Every line below that holds the string "RoutableInterface" must be copied.

Entries supplied
----------------
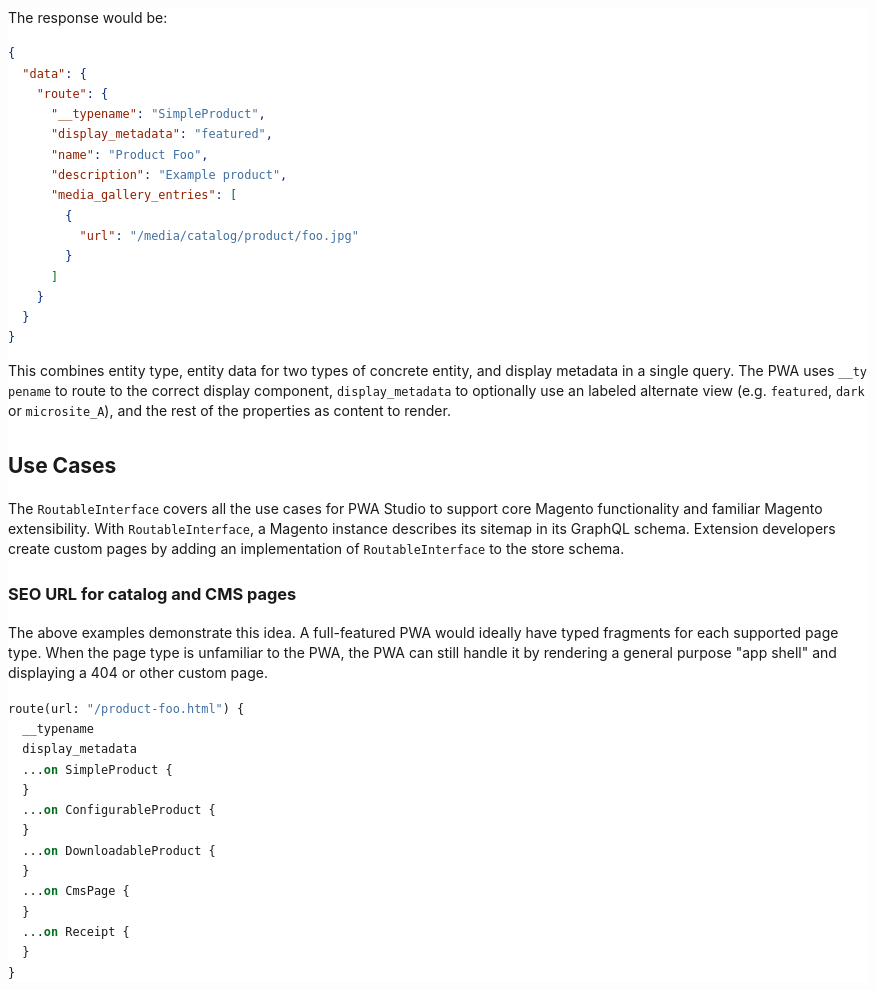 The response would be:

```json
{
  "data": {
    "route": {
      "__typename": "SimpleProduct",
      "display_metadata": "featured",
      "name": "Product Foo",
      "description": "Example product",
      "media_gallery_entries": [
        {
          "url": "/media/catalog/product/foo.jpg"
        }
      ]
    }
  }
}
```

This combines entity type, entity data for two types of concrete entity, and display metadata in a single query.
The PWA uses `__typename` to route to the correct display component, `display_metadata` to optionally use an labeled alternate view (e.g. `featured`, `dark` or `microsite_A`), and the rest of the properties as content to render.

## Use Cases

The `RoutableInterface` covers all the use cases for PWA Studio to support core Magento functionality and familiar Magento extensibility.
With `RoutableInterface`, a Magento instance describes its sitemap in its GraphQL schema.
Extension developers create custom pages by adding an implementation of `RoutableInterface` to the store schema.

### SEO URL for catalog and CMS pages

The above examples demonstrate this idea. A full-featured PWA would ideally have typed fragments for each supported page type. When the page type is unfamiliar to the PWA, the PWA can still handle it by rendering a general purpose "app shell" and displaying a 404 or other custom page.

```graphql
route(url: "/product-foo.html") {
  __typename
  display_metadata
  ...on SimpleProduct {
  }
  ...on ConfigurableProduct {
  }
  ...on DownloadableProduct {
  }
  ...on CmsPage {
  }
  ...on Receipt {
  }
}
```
----------------
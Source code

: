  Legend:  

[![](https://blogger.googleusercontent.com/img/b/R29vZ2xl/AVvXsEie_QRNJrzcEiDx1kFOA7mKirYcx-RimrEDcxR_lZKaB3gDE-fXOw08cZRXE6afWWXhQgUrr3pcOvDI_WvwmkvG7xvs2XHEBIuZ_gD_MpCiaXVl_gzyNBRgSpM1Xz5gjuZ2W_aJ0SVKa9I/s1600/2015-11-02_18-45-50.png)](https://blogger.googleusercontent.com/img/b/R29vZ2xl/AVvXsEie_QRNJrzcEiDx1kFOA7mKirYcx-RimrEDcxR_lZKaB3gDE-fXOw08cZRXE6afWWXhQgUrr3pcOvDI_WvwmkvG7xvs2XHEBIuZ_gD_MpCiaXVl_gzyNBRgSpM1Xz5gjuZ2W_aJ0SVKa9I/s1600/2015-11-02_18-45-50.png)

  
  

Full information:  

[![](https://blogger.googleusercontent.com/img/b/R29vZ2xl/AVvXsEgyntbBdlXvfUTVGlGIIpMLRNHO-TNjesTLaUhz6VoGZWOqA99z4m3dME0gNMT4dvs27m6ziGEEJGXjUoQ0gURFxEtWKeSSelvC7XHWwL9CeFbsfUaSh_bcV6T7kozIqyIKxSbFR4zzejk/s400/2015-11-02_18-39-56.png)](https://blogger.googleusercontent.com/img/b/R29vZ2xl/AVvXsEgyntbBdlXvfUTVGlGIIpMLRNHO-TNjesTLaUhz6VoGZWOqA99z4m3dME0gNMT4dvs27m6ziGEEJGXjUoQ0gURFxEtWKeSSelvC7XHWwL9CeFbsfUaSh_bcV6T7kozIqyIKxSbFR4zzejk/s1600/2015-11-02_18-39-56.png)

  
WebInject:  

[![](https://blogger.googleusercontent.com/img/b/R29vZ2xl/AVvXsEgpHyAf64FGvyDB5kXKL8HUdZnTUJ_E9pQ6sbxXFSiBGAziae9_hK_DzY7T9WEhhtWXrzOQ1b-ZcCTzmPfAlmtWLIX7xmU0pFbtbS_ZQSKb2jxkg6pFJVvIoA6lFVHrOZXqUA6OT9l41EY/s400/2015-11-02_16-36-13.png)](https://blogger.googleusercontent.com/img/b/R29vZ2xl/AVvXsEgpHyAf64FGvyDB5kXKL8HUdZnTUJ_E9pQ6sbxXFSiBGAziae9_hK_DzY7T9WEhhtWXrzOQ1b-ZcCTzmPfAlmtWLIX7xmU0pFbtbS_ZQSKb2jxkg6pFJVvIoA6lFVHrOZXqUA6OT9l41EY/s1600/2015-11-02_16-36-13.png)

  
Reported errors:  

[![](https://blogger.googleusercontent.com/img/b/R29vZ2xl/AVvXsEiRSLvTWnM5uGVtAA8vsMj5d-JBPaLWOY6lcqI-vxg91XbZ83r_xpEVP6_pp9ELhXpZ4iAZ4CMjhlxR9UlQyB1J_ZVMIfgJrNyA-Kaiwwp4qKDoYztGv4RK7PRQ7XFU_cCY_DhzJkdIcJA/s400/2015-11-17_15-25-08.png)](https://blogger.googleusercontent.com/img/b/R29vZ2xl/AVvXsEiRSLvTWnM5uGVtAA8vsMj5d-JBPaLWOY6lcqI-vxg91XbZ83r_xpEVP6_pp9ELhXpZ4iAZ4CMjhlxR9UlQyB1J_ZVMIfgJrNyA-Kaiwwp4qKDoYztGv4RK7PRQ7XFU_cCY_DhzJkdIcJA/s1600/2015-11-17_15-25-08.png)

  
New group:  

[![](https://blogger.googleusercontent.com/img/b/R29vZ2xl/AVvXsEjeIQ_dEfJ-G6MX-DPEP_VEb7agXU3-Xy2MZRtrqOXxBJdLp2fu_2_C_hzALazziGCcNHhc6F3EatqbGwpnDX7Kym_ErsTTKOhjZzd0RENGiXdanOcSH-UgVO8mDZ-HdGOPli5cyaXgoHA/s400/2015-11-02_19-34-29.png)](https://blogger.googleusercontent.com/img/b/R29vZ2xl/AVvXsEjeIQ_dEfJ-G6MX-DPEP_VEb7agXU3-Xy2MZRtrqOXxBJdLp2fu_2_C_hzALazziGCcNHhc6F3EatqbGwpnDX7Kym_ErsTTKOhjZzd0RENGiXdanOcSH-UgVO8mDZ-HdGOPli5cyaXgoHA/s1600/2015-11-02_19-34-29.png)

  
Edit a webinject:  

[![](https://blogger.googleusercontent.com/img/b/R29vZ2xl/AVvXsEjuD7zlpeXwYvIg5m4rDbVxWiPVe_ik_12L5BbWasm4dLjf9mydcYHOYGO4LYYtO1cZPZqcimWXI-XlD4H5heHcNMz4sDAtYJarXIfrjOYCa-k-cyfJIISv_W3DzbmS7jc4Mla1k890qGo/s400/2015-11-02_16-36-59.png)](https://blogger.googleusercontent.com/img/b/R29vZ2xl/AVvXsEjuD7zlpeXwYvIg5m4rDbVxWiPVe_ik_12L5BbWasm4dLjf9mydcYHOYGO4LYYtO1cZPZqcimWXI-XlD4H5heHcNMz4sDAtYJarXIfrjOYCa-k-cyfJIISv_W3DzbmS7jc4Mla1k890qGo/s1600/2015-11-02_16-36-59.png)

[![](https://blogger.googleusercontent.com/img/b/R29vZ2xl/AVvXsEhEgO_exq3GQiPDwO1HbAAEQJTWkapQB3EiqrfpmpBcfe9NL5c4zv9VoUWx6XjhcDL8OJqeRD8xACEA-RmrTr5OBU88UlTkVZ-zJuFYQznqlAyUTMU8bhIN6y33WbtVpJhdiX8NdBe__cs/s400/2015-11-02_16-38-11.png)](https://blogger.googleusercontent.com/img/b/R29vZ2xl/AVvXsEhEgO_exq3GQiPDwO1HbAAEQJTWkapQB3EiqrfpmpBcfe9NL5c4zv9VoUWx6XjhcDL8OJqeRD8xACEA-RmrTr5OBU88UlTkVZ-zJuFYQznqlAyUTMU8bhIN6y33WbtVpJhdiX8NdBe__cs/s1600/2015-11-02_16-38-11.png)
----------------
Completed exercise
The `RoutableInterface` covers all the use cases for PWA Studio to support core Magento functionality and familiar Magento extensibility.
With `RoutableInterface`, a Magento instance describes its sitemap in its GraphQL schema.
Extension developers create custom pages by adding an implementation of `RoutableInterface` to the store schema.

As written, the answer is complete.